What is needed:
Please restate word for word each line from the one containing "The aim of the" to the last line of the records below, and drop the pictures.

Records for the exercise:
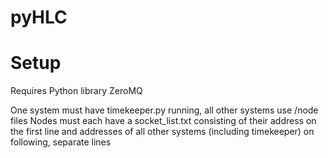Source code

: # pyHLC

# Setup
Requires Python library ZeroMQ

One system must have timekeeper.py running, all other systems use /node files
Nodes must each have a socket_list.txt consisting of their address on the first line
and addresses of all other systems (including timekeeper) on following, separate lines
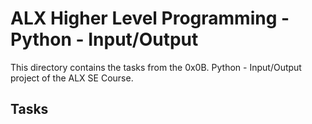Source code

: # ALX Higher Level Programming - Python - Input/Output

This directory contains the tasks from the 0x0B. Python - Input/Output project of the ALX SE Course.

## Tasks
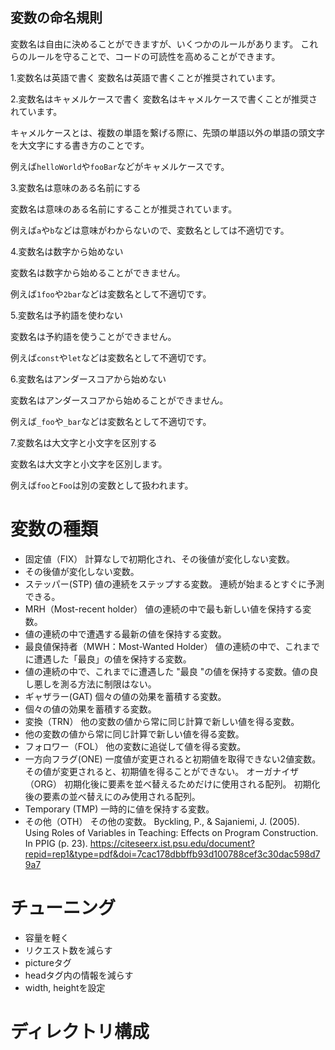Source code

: ## 変数の命名規則
変数名は自由に決めることができますが、いくつかのルールがあります。
これらのルールを守ることで、コードの可読性を高めることができます。

1.変数名は英語で書く
変数名は英語で書くことが推奨されています。

2.変数名はキャメルケースで書く
変数名はキャメルケースで書くことが推奨されています。

キャメルケースとは、複数の単語を繋げる際に、先頭の単語以外の単語の頭文字を大文字にする書き方のことです。

例えば`helloWorld`や`fooBar`などがキャメルケースです。

3.変数名は意味のある名前にする

変数名は意味のある名前にすることが推奨されています。

例えば`a`や`b`などは意味がわからないので、変数名としては不適切です。

4.変数名は数字から始めない

変数名は数字から始めることができません。

例えば`1foo`や`2bar`などは変数名として不適切です。

5.変数名は予約語を使わない

変数名は予約語を使うことができません。

例えば`const`や`let`などは変数名として不適切です。

6.変数名はアンダースコアから始めない

変数名はアンダースコアから始めることができません。

例えば`_foo`や`_bar`などは変数名として不適切です。

7.変数名は大文字と小文字を区別する

変数名は大文字と小文字を区別します。

例えば`foo`と`Foo`は別の変数として扱われます。

# 変数の種類
- 固定値（FIX） 計算なしで初期化され、その後値が変化しない変数。
- その後値が変化しない変数。
- ステッパー(STP) 値の連続をステップする変数。
連続が始まるとすぐに予測できる。
- MRH（Most-recent holder） 値の連続の中で最も新しい値を保持する変数。
- 値の連続の中で遭遇する最新の値を保持する変数。
- 最良値保持者（MWH：Most-Wanted Holder） 値の連続の中で、これまでに遭遇した「最良」の値を保持する変数。
- 値の連続の中で、これまでに遭遇した "最良 "の値を保持する変数。値の良し悪しを測る方法に制限はない。
- ギャザラー(GAT) 個々の値の効果を蓄積する変数。
- 個々の値の効果を蓄積する変数。
- 変換（TRN） 他の変数の値から常に同じ計算で新しい値を得る変数。
- 他の変数の値から常に同じ計算で新しい値を得る変数。
- フォロワー（FOL） 他の変数に追従して値を得る変数。
- 一方向フラグ(ONE) 一度値が変更されると初期値を取得できない2値変数。
その値が変更されると、初期値を得ることができない。
オーガナイザ（ORG） 初期化後に要素を並べ替えるためだけに使用される配列。
初期化後の要素の並べ替えにのみ使用される配列。
- Temporary (TMP) 一時的に値を保持する変数。
- その他（OTH） その他の変数。
Byckling, P., & Sajaniemi, J. (2005). Using Roles of Variables in Teaching: Effects on Program Construction. In PPIG (p. 23).
https://citeseerx.ist.psu.edu/document?repid=rep1&type=pdf&doi=7cac178dbbffb93d100788cef3c30dac598d79a7

# チューニング
- 容量を軽く
- リクエスト数を減らす
- pictureタグ
- headタグ内の情報を減らす
- width, heightを設定

# ディレクトリ構成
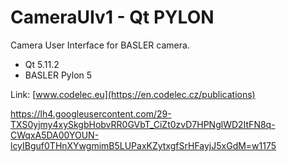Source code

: # CameraUIv1 - Qt PYLON
Camera User Interface for BASLER camera.
* Qt 5.11.2
* BASLER Pylon 5

Link: [www.codelec.eu](https://en.codelec.cz/publications)

https://lh4.googleusercontent.com/29-TXS0yjmy4xySkgbHobvRR0GVbT_CiZt0zvD7HPNglWD2ItFN8q-CWqxA5DA00YOUN-lcyIBguf0THnXYwgmimB5LUPaxKZytxgfSrHFayjJ5xGdM=w1175


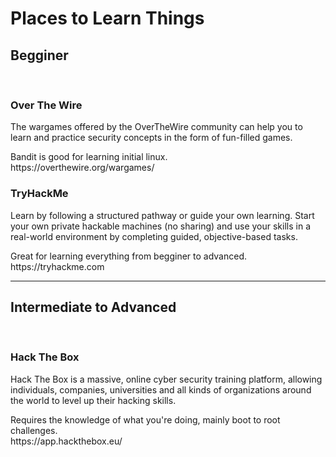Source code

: <H1>Places to Learn Things</H1>

<H2>Begginer</H2>
<br>
<H3>Over The Wire</H3>
The wargames offered by the OverTheWire community can help you to learn and practice security concepts in the form of fun-filled games.
<p>
Bandit is good for learning initial linux.
<br>
https://overthewire.org/wargames/
  
<H3>TryHackMe</H3>
Learn by following a structured pathway or guide your own learning. Start your own private hackable machines (no sharing) and use your skills in a real-world environment by completing guided, objective-based tasks.
<p>
Great for learning everything from begginer to advanced.
<br>
https://tryhackme.com
<hr>


<H2>Intermediate to Advanced</H2>
<br>
<H3>Hack The Box</H3>
Hack The Box is a massive, online cyber security training platform, allowing individuals, companies, universities and all kinds of organizations around the world to level up their hacking skills.
<p>
Requires the knowledge of what you're doing, mainly boot to root challenges.
<br>
https://app.hackthebox.eu/
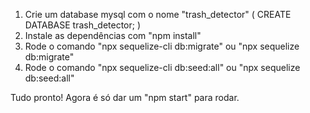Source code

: 1. Crie um database mysql com o nome "trash_detector" ( CREATE DATABASE trash_detector; )
2. Instale as dependências com "npm install"
3. Rode o comando "npx sequelize-cli db:migrate" ou "npx sequelize db:migrate"
4. Rode o comando "npx sequelize-cli db:seed:all" ou "npx sequelize db:seed:all"

Tudo pronto! Agora é só dar um "npm start" para rodar.

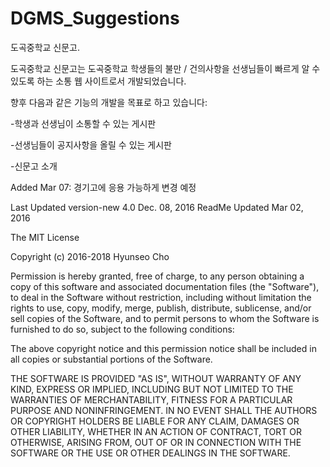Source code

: # DGMS_Suggestions
도곡중학교 신문고. 



도곡중학교 신문고는 도곡중학교 학생들의 불만 / 건의사항을 선생님들이 빠르게 알 수 있도록 하는 소통 웹 사이트로서 개발되었습니다. 

향후 다음과 같은 기능의 개발을 목표로 하고 있습니다: 

-학생과 선생님이 소통할 수 있는 게시판

-선생님들이 공지사항을 올릴 수 있는 게시판

-신문고 소개


Added Mar 07: 경기고에 응용 가능하게 변경 예정


Last Updated version-new 4.0 Dec. 08, 2016
ReadMe Updated Mar 02, 2016



The MIT License

Copyright (c) 2016-2018 Hyunseo Cho

Permission is hereby granted, free of charge, to any person obtaining a copy
of this software and associated documentation files (the "Software"), to deal
in the Software without restriction, including without limitation the rights
to use, copy, modify, merge, publish, distribute, sublicense, and/or sell
copies of the Software, and to permit persons to whom the Software is
furnished to do so, subject to the following conditions:

The above copyright notice and this permission notice shall be included in
all copies or substantial portions of the Software.

THE SOFTWARE IS PROVIDED "AS IS", WITHOUT WARRANTY OF ANY KIND, EXPRESS OR
IMPLIED, INCLUDING BUT NOT LIMITED TO THE WARRANTIES OF MERCHANTABILITY,
FITNESS FOR A PARTICULAR PURPOSE AND NONINFRINGEMENT. IN NO EVENT SHALL THE
AUTHORS OR COPYRIGHT HOLDERS BE LIABLE FOR ANY CLAIM, DAMAGES OR OTHER
LIABILITY, WHETHER IN AN ACTION OF CONTRACT, TORT OR OTHERWISE, ARISING FROM,
OUT OF OR IN CONNECTION WITH THE SOFTWARE OR THE USE OR OTHER DEALINGS IN
THE SOFTWARE.
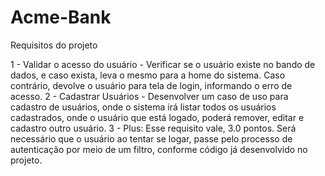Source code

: # Acme-Bank

Requisitos do projeto

1 - Validar o acesso do usuário - Verificar se o usuário existe no bando de dados, e caso exista, leva o mesmo para a home do sistema. Caso contrário, devolve o usuário para tela de login, informando o erro de acesso.
2 - Cadastrar Usuários - Desenvolver um caso de uso para cadastro de usuários, onde o sistema irá listar todos os usuários cadastrados, onde o usuário que está logado, poderá remover, editar e cadastro outro usuário.
3 - Plus: Esse requisito vale, 3.0 pontos. Será necessário que o usuário ao tentar se logar, passe pelo processo de autenticação por meio de um filtro, conforme código já desenvolvido no projeto.

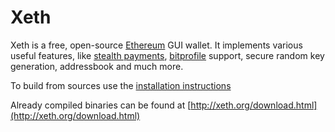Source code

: # Xeth

Xeth is a free, open-source [Ethereum](http://ethereum.org) GUI wallet. It implements various useful features, like [stealth payments](doc/stealth.md), [bitprofile](http://bitprofile.org) support, secure random key generation, addressbook and much more.


To build from sources use the [installation instructions](doc/build.md)

Already compiled binaries can be found at [http://xeth.org/download.html](http://xeth.org/download.html)


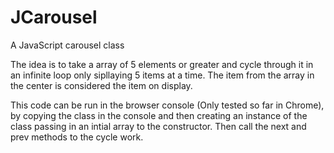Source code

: # JCarousel
A JavaScript carousel class

The idea is to take a array of 5 elements or greater and cycle through it in an infinite loop only sipllaying 5 items at a time.
The item from the array in the center is considered the item on display. 

This code can be run in the browser console (Only tested so far in Chrome), by copying the class in the console and then creating 
an instance of the class passing in an intial array to the constructor. Then call the next and prev methods to the cycle work.

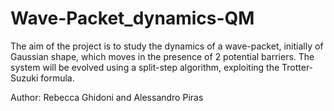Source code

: # Wave-Packet_dynamics-QM

The aim of the project is to study the dynamics of a wave-packet, initially of Gaussian shape, which moves in the presence of 2 potential barriers.
The system will be evolved using a split-step algorithm, exploiting the Trotter-Suzuki formula.

Author: Rebecca Ghidoni and Alessandro Piras
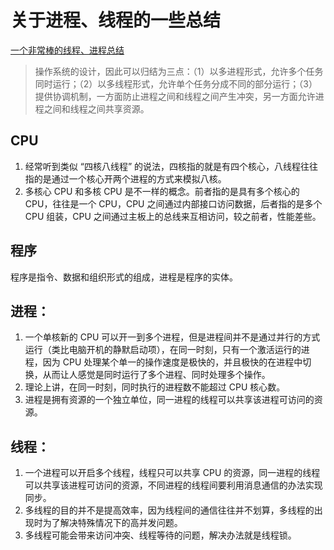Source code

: # 关于进程、线程的一些总结

[一个非常棒的线程、进程总结](http://www.ruanyifeng.com/blog/2013/04/processes_and_threads.html)

> 操作系统的设计，因此可以归结为三点：（1）以多进程形式，允许多个任务同时运行；（2）以多线程形式，允许单个任务分成不同的部分运行；（3）提供协调机制，一方面防止进程之间和线程之间产生冲突，另一方面允许进程之间和线程之间共享资源。

## CPU

1. 经常听到类似 “四核八线程” 的说法，四核指的就是有四个核心，八线程往往指的是通过一个核心开两个进程的方式来模拟八核。
2. 多核心 CPU 和多核 CPU 是不一样的概念。前者指的是具有多个核心的 CPU，往往是一个 CPU，CPU 之间通过内部接口访问数据，后者指的是多个 CPU 组装，CPU 之间通过主板上的总线来互相访问，较之前者，性能差些。

## 程序

程序是指令、数据和组织形式的组成，进程是程序的实体。

## 进程：

1. 一个单核新的 CPU 可以开一到多个进程，但是进程间并不是通过并行的方式运行（类比电脑开机的静默启动项），在同一时刻，只有一个激活运行的进程，因为 CPU 处理某个单一的操作速度是极快的，并且极快的在进程中切换，从而让人感觉是同时运行了多个进程、同时处理多个操作。
2. 理论上讲，在同一时刻，同时执行的进程数不能超过 CPU 核心数。
3. 进程是拥有资源的一个独立单位，同一进程的线程可以共享该进程可访问的资源。

## 线程：

1. 一个进程可以开启多个线程，线程只可以共享 CPU 的资源，同一进程的线程可以共享该进程可访问的资源，不同进程的线程间要利用消息通信的办法实现同步。
2. 多线程的目的并不是提高效率，因为线程间的通信往往并不划算，多线程的出现时为了解决特殊情况下的高并发问题。
3. 多线程可能会带来访问冲突、线程等待的问题，解决办法就是线程锁。
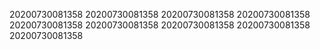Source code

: 20200730081358
20200730081358
20200730081358
20200730081358
20200730081358
20200730081358
20200730081358
20200730081358
20200730081358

Result:
The aim of the project is to study the dynamics of a wave-packet, initially of Gaussian shape, which moves in the presence of 2 potential barriers.
The system will be evolved using a split-step algorithm, exploiting the Trotter-Suzuki formula.

Author: Rebecca Ghidoni and Alessandro Piras
Source code

: # 关于进程、线程的一些总结

[一个非常棒的线程、进程总结](http://www.ruanyifeng.com/blog/2013/04/processes_and_threads.html)

> 操作系统的设计，因此可以归结为三点：（1）以多进程形式，允许多个任务同时运行；（2）以多线程形式，允许单个任务分成不同的部分运行；（3）提供协调机制，一方面防止进程之间和线程之间产生冲突，另一方面允许进程之间和线程之间共享资源。

## CPU

1. 经常听到类似 “四核八线程” 的说法，四核指的就是有四个核心，八线程往往指的是通过一个核心开两个进程的方式来模拟八核。
2. 多核心 CPU 和多核 CPU 是不一样的概念。前者指的是具有多个核心的 CPU，往往是一个 CPU，CPU 之间通过内部接口访问数据，后者指的是多个 CPU 组装，CPU 之间通过主板上的总线来互相访问，较之前者，性能差些。

## 程序

程序是指令、数据和组织形式的组成，进程是程序的实体。

## 进程：

1. 一个单核新的 CPU 可以开一到多个进程，但是进程间并不是通过并行的方式运行（类比电脑开机的静默启动项），在同一时刻，只有一个激活运行的进程，因为 CPU 处理某个单一的操作速度是极快的，并且极快的在进程中切换，从而让人感觉是同时运行了多个进程、同时处理多个操作。
2. 理论上讲，在同一时刻，同时执行的进程数不能超过 CPU 核心数。
3. 进程是拥有资源的一个独立单位，同一进程的线程可以共享该进程可访问的资源。

## 线程：

1. 一个进程可以开启多个线程，线程只可以共享 CPU 的资源，同一进程的线程可以共享该进程可访问的资源，不同进程的线程间要利用消息通信的办法实现同步。
2. 多线程的目的并不是提高效率，因为线程间的通信往往并不划算，多线程的出现时为了解决特殊情况下的高并发问题。
3. 多线程可能会带来访问冲突、线程等待的问题，解决办法就是线程锁。
Source code

: 20200730081358
20200730081358
20200730081358
20200730081358
20200730081358
20200730081358
20200730081358
20200730081358
20200730081358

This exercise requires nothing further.